The Spanish report stresses the lack of generated reactive power in the Iberian grid following its disconnection from France. Sources consulted other than the official report describe the link to France as weak. In Fig. 2, this is explained graphically. Note that the power-voltage curves exhibit a maximum active power point whereafter attempts to transmit more power results in voltage collapse. In this context a weak link operates near the ‘nose’ or maximum power and permissible voltage. There are a series of curves, and note that some permit the same amount of power to be transmitted with much higher voltage at the power receiving end of the line.

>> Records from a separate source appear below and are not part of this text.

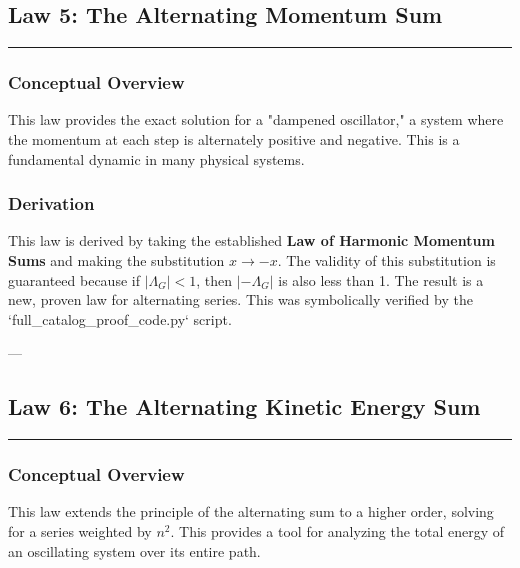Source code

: \subsection*{Law 5: The Alternating Momentum Sum}
\hrule
\vspace{0.3cm}
\vspace{0.5cm}

\subsubsection*{Conceptual Overview}
This law provides the exact solution for a "dampened oscillator," a system where the momentum at each step is alternately positive and negative. This is a fundamental dynamic in many physical systems.

\subsubsection*{Derivation}
This law is derived by taking the established \textbf{Law of Harmonic Momentum Sums} and making the substitution $x \to -x$. The validity of this substitution is guaranteed because if $|\Lambda_G|<1$, then $|-\Lambda_G|$ is also less than 1. The result is a new, proven law for alternating series. This was symbolically verified by the `full\_catalog\_proof\_code.py` script.

---
\vspace{1cm}

\subsection*{Law 6: The Alternating Kinetic Energy Sum}
\hrule
\vspace{0.3cm}
\vspace{0.5cm}

\subsubsection*{Conceptual Overview}
This law extends the principle of the alternating sum to a higher order, solving for a series weighted by $n^2$. This provides a tool for analyzing the total energy of an oscillating system over its entire path.

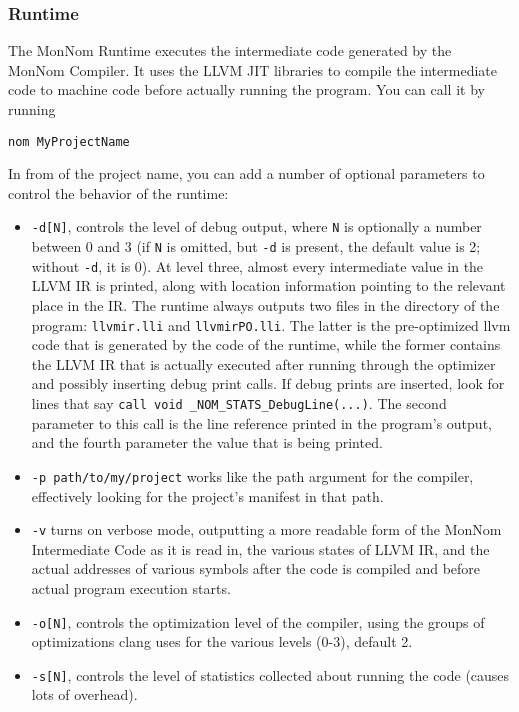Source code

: \documentclass{article}
\begin{document}
\subsubsection{Runtime}
\label{sec:runtime}
The MonNom Runtime executes the intermediate code generated by the MonNom Compiler.
It uses the LLVM JIT libraries to compile the intermediate code to machine code before actually running the program.
You can call it by running

\begin{verbatim}
nom MyProjectName
\end{verbatim}

In from of the project name, you can add a number of optional parameters to control the behavior of the runtime:
\begin{itemize}
\item \texttt{-d[N]}, controls the level of debug output, where \texttt{N} is optionally a number between 0 and 3 (if \texttt{N} is omitted, but \texttt{-d} is present, the default value is 2; without \texttt{-d}, it is 0).
At level three, almost every intermediate value in the LLVM IR is printed, along with location information pointing to the relevant place in the IR.
The runtime always outputs two files in the directory of the program: \texttt{llvmir.lli} and \texttt{llvmirPO.lli}.
The latter is the pre-optimized llvm code that is generated by the code of the runtime, while the former contains the LLVM IR that is actually executed after running through the optimizer and possibly inserting debug print calls.
If debug prints are inserted, look for lines that say \texttt{call void \@RT\_NOM\_STATS\_DebugLine(...)}.
The second parameter to this call is the line reference printed in the program's output, and the fourth parameter the value that is being printed.
\item \texttt{-p path/to/my/project} works like the path argument for the compiler, effectively looking for the project's manifest in that path.
\item \texttt{-v} turns on verbose mode, outputting a more readable form of the MonNom Intermediate Code as it is read in, the various states of LLVM IR, and the actual addresses of various symbols after the code is compiled and before actual program execution starts.
\item \texttt{-o[N]}, controls the optimization level of the compiler, using the groups of optimizations clang uses for the various levels (0-3), default 2.
\item \texttt{-s[N]}, controls the level of statistics collected about running the code (causes lots of overhead).

\end{itemize}
\end{document}

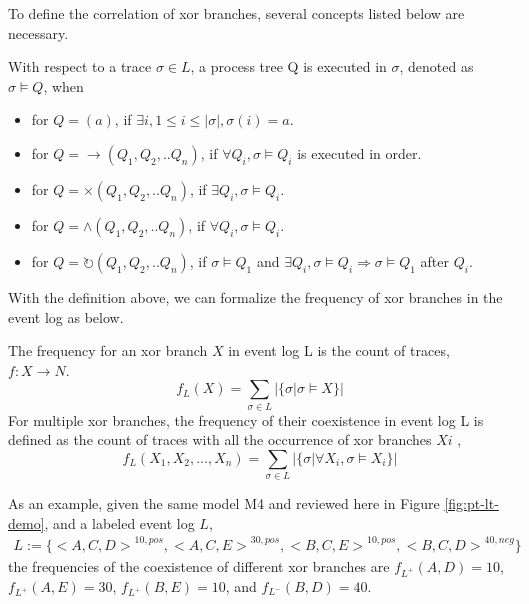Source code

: To define the correlation of xor branches, several concepts listed below are necessary. 
\begin{definition}
	With respect to a trace $\sigma \in L$, a process tree Q is executed in $\sigma$, denoted as $\sigma \models Q$, when
		\begin{itemize}
		\item for $Q=(a)$, if $\exists i, 1 \leq i \leq |\sigma|, \sigma(i)=a$.
		\item for $Q= \rightarrow(Q_1 , Q_2 ,.. Q_n)$, if $\forall Q_i, \sigma \models Q_i$ is executed in order.
		\item for $Q= \times(Q_1 , Q_2 ,.. Q_n)$,  if $\exists Q_i, \sigma \models Q_i$.
		\item for $Q= \land (Q_1 , Q_2 ,.. Q_n)$, if $\forall Q_i, \sigma \models Q_i$.
		\item for $Q= \circlearrowright(Q_1 , Q_2 ,.. Q_n)$,  if $ \sigma \models Q_1$ and $\exists Q_i, \sigma \models Q_i \Rightarrow  \sigma \models Q_1$ after $Q_i$.
	\end{itemize} 
\end{definition}
With the definition above, we can formalize the frequency of xor branches in the event log as below.
\begin{definition}
	The frequency for an xor branch $X$ in event log L is the count of traces, $f: X \rightarrow N$.   
	\[f_{L}(X) = \sum_{\sigma \in L} |\{\sigma \vert \sigma \models X\} |\]
	For multiple xor branches, the frequency of their coexistence in event log L is defined as the count of traces with all the occurrence of xor branches ${Xi}$ , \[f_{L}(X_1, X_2,...,X_n)= \sum_{\sigma \in L} |\{\sigma \vert \forall X_i, \sigma \models X_i\} | \]
\end{definition}
As an example, given the same model M4 and reviewed here in Figure \ref{fig:pt-lt-demo}, and a labeled event log $L$,
\begin{align*}
L:= \{  {<A,C,D>}^{10, pos}, {<A,C,E>}^{30,pos}, {<B,C,E>}^{10,pos}, {<B,C,D>}^{40, neg}\}
\end{align*} the frequencies of the coexistence of different xor branches are
$f_{L^+}(A, D)=10$, $f_{L^+}(A, E)=30$, $f_{L^+}(B, E)=10$, and $f_{L^-}(B, D)=40$.

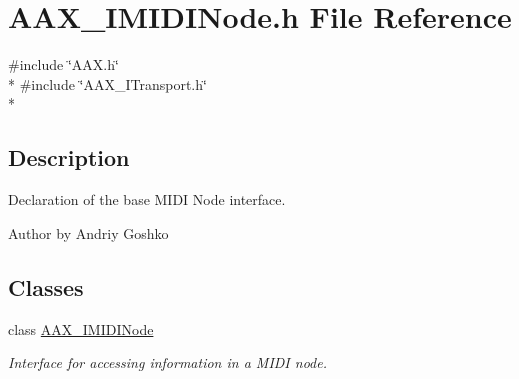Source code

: \hypertarget{a00252}{}\section{A\+A\+X\+\_\+\+I\+M\+I\+D\+I\+Node.\+h File Reference}
\label{a00252}
{\ttfamily \#include \char`\"{}A\+A\+X.\+h\char`\"{}}\\*
{\ttfamily \#include \char`\"{}A\+A\+X\+\_\+\+I\+Transport.\+h\char`\"{}}\\*


\subsection{Description}
Declaration of the base M\+I\+D\+I Node interface. 

\begin{DoxyAuthor}{Author}
by Andriy Goshko 
\end{DoxyAuthor}
\subsection*{Classes}
\begin{DoxyCompactItemize}
\item 
class \hyperlink{a00105}{A\+A\+X\+\_\+\+I\+M\+I\+D\+I\+Node}
\begin{DoxyCompactList}\small\item\em Interface for accessing information in a M\+I\+D\+I node. \end{DoxyCompactList}\end{DoxyCompactItemize}
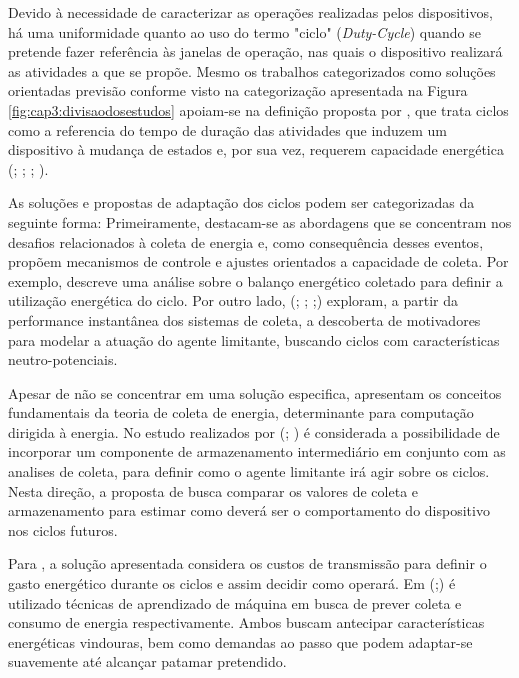 Devido à necessidade de caracterizar as operações realizadas pelos dispositivos, há uma uniformidade quanto ao uso do termo "ciclo" (\textit{Duty-Cycle}) quando se pretende fazer referência às janelas de operação, nas quais o dispositivo realizará as atividades a que se propõe. Mesmo os trabalhos categorizados como soluções orientadas previsão  conforme visto na categorização apresentada na Figura \ref{fig:cap3:divisaodosestudos} apoiam-se na definição proposta por , que trata ciclos como a referencia do tempo de duração das atividades que induzem um dispositivo à mudança de estados e, por sua vez, requerem capacidade energética (; ; ; ). 

As soluções e propostas de adaptação dos ciclos podem ser categorizadas da seguinte forma: Primeiramente, destacam-se as abordagens que se concentram nos desafios relacionados à coleta de energia e, como consequência desses eventos, propõem mecanismos de controle e ajustes orientados a capacidade de coleta. Por exemplo,  descreve uma análise sobre o balanço energético coletado para definir a utilização energética do ciclo. Por outro lado, (; ; ;) exploram, a partir da performance instantânea dos sistemas de coleta, a descoberta de motivadores para modelar a atuação do agente limitante, buscando ciclos com características neutro-potenciais.


Apesar de não se concentrar em uma solução especifica,  apresentam os conceitos fundamentais da teoria de coleta de energia, determinante para computação dirigida à energia. No estudo realizados por (; ) é considerada a possibilidade de incorporar um componente de armazenamento intermediário em conjunto com as analises de coleta, para definir como o agente limitante irá agir sobre os ciclos. Nesta direção, a proposta de  busca comparar os valores de coleta e armazenamento para estimar como deverá ser o comportamento do dispositivo nos ciclos futuros.

Para , a solução apresentada considera os custos de transmissão para definir o gasto energético durante os ciclos e assim decidir como operará. Em (;) é utilizado técnicas de aprendizado de máquina em busca de prever coleta e consumo de energia respectivamente. Ambos buscam antecipar características energéticas vindouras, bem como demandas ao passo que podem adaptar-se suavemente até alcançar patamar pretendido.

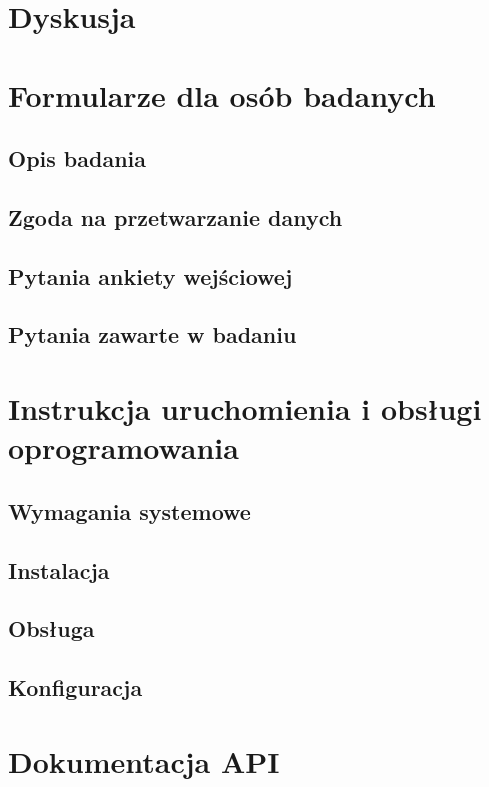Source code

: \documentclass{./assets/wfis}
\begin{document}



\chapter{Dyskusja}\label{dyskusja}

\printbibliography

\clearpage
\listoffigures
\clearpage
\listoftables
\clearpage

\appendix
\chapter{Formularze dla osób badanych}\label{formularz-dla-osoby-badanej}
\section{Opis badania}\label{opis-badania}
\section{Zgoda na przetwarzanie danych}\label{zgoda-na-przetwarzanie-danych}
\section{Pytania ankiety wejściowej}\label{pytania-ankiety-wejsciowej}
\section{Pytania zawarte w badaniu}\label{pytania-badania}
\chapter{Instrukcja uruchomienia i obsługi oprogramowania}\label{instrukcja}
\section{Wymagania systemowe}
\section{Instalacja}
\section{Obsługa}
\section{Konfiguracja}
\chapter{Dokumentacja API}\label{api}
\end{document}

The latter relate to loads absorbing less reactive power, or in electrical language, they have a higher power factor (see Fig. 3 for a further explanation).
S=√(P^2+Q^2 ) and power factor is P/S and S is apparent power
Some of the explanations in the Spanish report are convoluted and require a detailed line diagram of the Iberian grid including Portugal and Morocco. However, let’s not avoid a significant matter relating to renewables providing reactive power support mentioned in the report. Please refer to Fig. 4, which is circle diagram. In essence, both solar and wind generation operate according to the principles as shown in the diagram, which explains that reactive power can be supplied but at the cost of a reduction in active power. Note that in this regard, synchronous generators can supply their rated power without limiting reactive power to the same extent as wind and solar generation. On average the ratio of reactive power to active power can be three to four times active power for synchronous generators whereas 15% of active power is typical for solar and wind.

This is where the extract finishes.